The album doesn’t deal with homosexuality directly, and though a blasphemous act of shock would fit the rapper’s MO (he first gained recognition as a solo artist for recording a video called “I’m God” in a church), few seemed to imagine that the album title could be both a marketing stunt and a genuine attempt at positivity. “Even if it’s 1 percent of the people that listen to me and are gonna be free, that’s better than none,” he told MTV. “That’s better than not speaking up at all … and I spoke up and I did it.”
I’m Gay was not only an act of defiant alliance, but also a solid rap album. His output can be inconsistent; in 2013 he dropped a 101-track mixtape that included a vocal feature from his pet cat KeKe. He has been derided as a joke and a mockery, and many of his songs purposefully come off that way. In the face of his newfound celebrity status during this year’s NBA Playoffs – owing not to any music of his but simply to his social media curses on stars like Kevin Durant and James Harden – it’s hard to argue Lil B’s popularity has more to do with anything other than his personality. But I’m Gay is as coherent and well rounded of a Lil’ B project as any he’s released.

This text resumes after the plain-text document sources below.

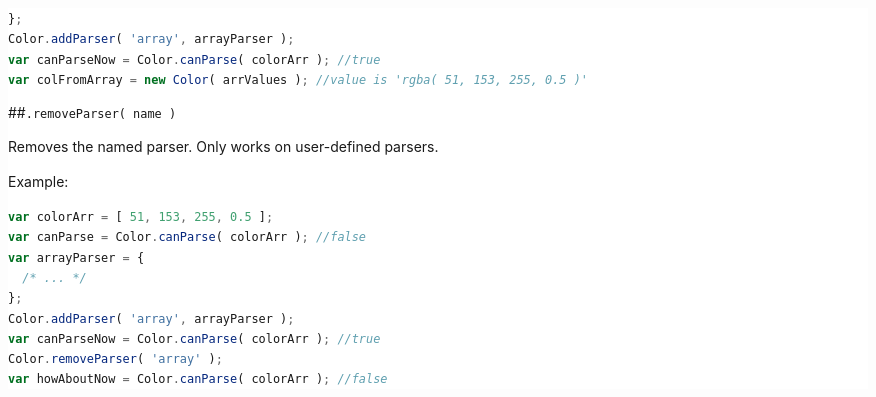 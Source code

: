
 ``` js
};
Color.addParser( 'array', arrayParser );
var canParseNow = Color.canParse( colorArr ); //true
var colFromArray = new Color( arrValues ); //value is 'rgba( 51, 153, 255, 0.5 )'
```

##`.removeParser( name )`

Removes the named parser. Only works on user-defined parsers.

Example:

``` js
var colorArr = [ 51, 153, 255, 0.5 ];
var canParse = Color.canParse( colorArr ); //false
var arrayParser = {
  /* ... */
};
Color.addParser( 'array', arrayParser );
var canParseNow = Color.canParse( colorArr ); //true  
Color.removeParser( 'array' );
var howAboutNow = Color.canParse( colorArr ); //false
```
    
[0]: http://mojule.co.nz/    
[1]: http://informationage.co.nz/
[2]: http://www.opensource.org/licenses/mit-license.php
[3]: http://www.w3.org/TR/css3-color/#colorunits
[4]: http://www.w3.org/TR/2000/WD-AERT-20000426#color-contrast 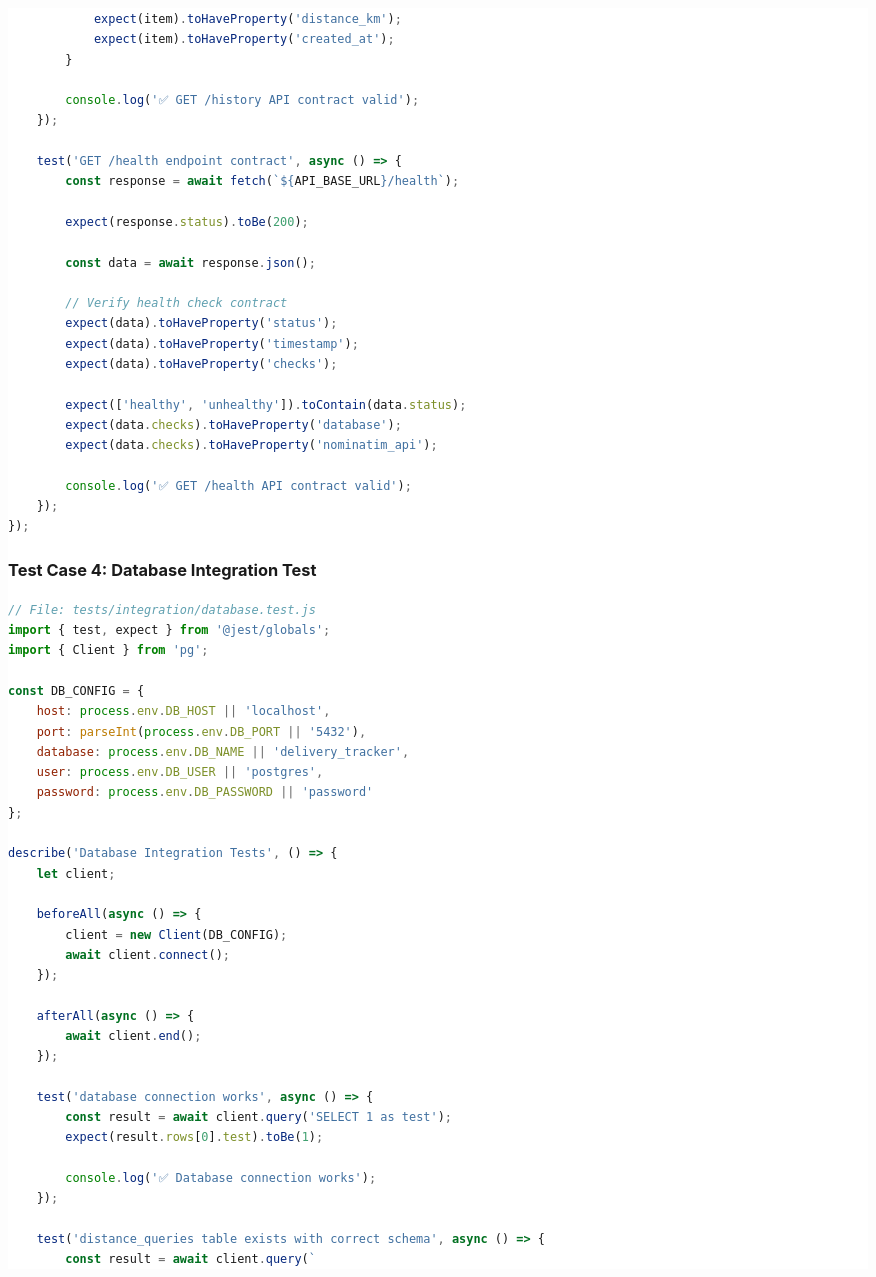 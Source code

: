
 ```javascript
            expect(item).toHaveProperty('distance_km');
            expect(item).toHaveProperty('created_at');
        }
        
        console.log('✅ GET /history API contract valid');
    });

    test('GET /health endpoint contract', async () => {
        const response = await fetch(`${API_BASE_URL}/health`);
        
        expect(response.status).toBe(200);
        
        const data = await response.json();
        
        // Verify health check contract
        expect(data).toHaveProperty('status');
        expect(data).toHaveProperty('timestamp');
        expect(data).toHaveProperty('checks');
        
        expect(['healthy', 'unhealthy']).toContain(data.status);
        expect(data.checks).toHaveProperty('database');
        expect(data.checks).toHaveProperty('nominatim_api');
        
        console.log('✅ GET /health API contract valid');
    });
});
```

### Test Case 4: Database Integration Test
```javascript
// File: tests/integration/database.test.js
import { test, expect } from '@jest/globals';
import { Client } from 'pg';

const DB_CONFIG = {
    host: process.env.DB_HOST || 'localhost',
    port: parseInt(process.env.DB_PORT || '5432'),
    database: process.env.DB_NAME || 'delivery_tracker',
    user: process.env.DB_USER || 'postgres',
    password: process.env.DB_PASSWORD || 'password'
};

describe('Database Integration Tests', () => {
    let client;

    beforeAll(async () => {
        client = new Client(DB_CONFIG);
        await client.connect();
    });

    afterAll(async () => {
        await client.end();
    });

    test('database connection works', async () => {
        const result = await client.query('SELECT 1 as test');
        expect(result.rows[0].test).toBe(1);
        
        console.log('✅ Database connection works');
    });

    test('distance_queries table exists with correct schema', async () => {
        const result = await client.query(`
```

Throughout the album, B mentions living in a computer, being a prisoner to the hood, and other off-center but acute observations. His verse structures often deviate from what’s normal in rap, as he’ll sometimes leave out words or simply refuse to rhyme altogether, but the project has a thematic focus that foregoes the sillier stuff and instead zooms in on uplifting, encouraging, and embracing downtrodden people – “Anybody talking down, bitch we in it together, you seem to forget, you not gonna live forever / Why you cop that ride and you spend that cheddar?” The album title even works to free the word “gay” of its negative connotation in hip-hop, though he later added I’m Happy as a qualifying subtitle to the project. At the time, rap fans weren’t as outraged at his perceived attention grab as they were at the idea that he was in fact a homosexual rapper coming out of the closet.
Lupe’s favorite line on the album comes from what is easily its most emotional song – “Unchain Me,” produced by Lil’ B’s trusty beatmaker Clams Casino. Lupe was impressed that “a 21 year old African American male who more than likely is a direct descendant of slaves, raised in a consumerist and corrupt society dominated by inequality, fear, system-trust and self-doubt” could make such a bold statement that seems to fly in the face of what hip-hop stands for. “You can’t buy that type of provocative, chilling social commentary. You have to live that. Furthermore it commands respect, and not that phony ass ‘48 Laws Of Power’ ‘saw it on Gangland’ respect either. I mean that Malcolm Martin Luther Junior respect.”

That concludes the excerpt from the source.